Dari analisis statistik data yang dilakukan dengan menggunakan Chi- square, didapatkan bahwa nilai diagnostik sitologi sputum induksi NaCl 3% dan sitologi sputum post bronkoskopi dengan fiksasi Saccomanno tidak berbeda bermakna. Hal ini mungkin dikarenakan teknik pengumpulan sputum yang dilakukan oleh pasien-pasien penelitian kurang baik, atau mungkin juga dipengaruhi oleh lokasi tumor dimana pada penelitian ini kasus tumor letak perifer secara radiologis cukup banyak yaitu berjumlah 21 kasus (38.2%) sedangkan tumor letak sentral berjumlah 34 orang (61.8%).

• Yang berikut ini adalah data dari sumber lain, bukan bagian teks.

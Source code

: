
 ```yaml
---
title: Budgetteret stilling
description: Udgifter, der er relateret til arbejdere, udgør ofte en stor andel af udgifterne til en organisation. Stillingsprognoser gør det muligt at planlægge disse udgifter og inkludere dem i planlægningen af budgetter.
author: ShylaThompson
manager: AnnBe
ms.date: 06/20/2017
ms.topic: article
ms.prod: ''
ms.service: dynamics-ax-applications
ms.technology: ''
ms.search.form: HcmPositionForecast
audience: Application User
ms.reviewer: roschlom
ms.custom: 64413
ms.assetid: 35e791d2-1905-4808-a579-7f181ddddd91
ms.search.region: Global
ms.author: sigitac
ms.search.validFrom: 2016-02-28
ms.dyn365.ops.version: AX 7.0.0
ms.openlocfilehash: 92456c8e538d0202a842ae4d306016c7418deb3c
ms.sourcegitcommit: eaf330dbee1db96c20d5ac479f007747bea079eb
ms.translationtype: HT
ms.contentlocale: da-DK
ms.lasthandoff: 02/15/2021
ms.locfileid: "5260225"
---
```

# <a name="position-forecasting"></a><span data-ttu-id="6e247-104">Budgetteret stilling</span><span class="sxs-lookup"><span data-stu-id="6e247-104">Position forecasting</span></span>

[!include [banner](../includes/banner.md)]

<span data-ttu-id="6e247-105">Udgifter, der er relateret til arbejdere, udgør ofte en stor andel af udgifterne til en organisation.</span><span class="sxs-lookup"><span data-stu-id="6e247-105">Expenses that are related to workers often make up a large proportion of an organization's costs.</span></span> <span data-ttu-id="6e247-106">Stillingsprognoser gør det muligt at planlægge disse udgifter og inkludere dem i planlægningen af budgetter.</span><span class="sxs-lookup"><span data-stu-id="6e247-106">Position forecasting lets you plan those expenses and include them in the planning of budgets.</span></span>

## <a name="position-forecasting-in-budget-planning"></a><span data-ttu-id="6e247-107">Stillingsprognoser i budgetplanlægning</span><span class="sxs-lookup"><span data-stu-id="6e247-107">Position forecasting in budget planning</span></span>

Namun begitu, sensitivitas (ketepatan) sitologi sputum induksi NaCl 3% (42.8%) dan sitologi sputum post bronkoskopi (44.1%) hampir sama. Hal ini berarti bahwa sitologi sputum induksi NaCl 3% yang dikumpulkan selama 3 hari berturut-turut (seperti yang dilakukan

pada penelitian ini) dapat juga dipertimbangkan sebagai salah satu metode diagnostik non invasif untuk menegakkan kanker paru sebelum tindakan invasif seperti bronkoskopi dan teknik pengambilan sampel lainnya dilakukan meskipun secara statistik tidak bermakna, oleh karena diperlukan multimodalitas untuk diagnosis definitif kanker paru.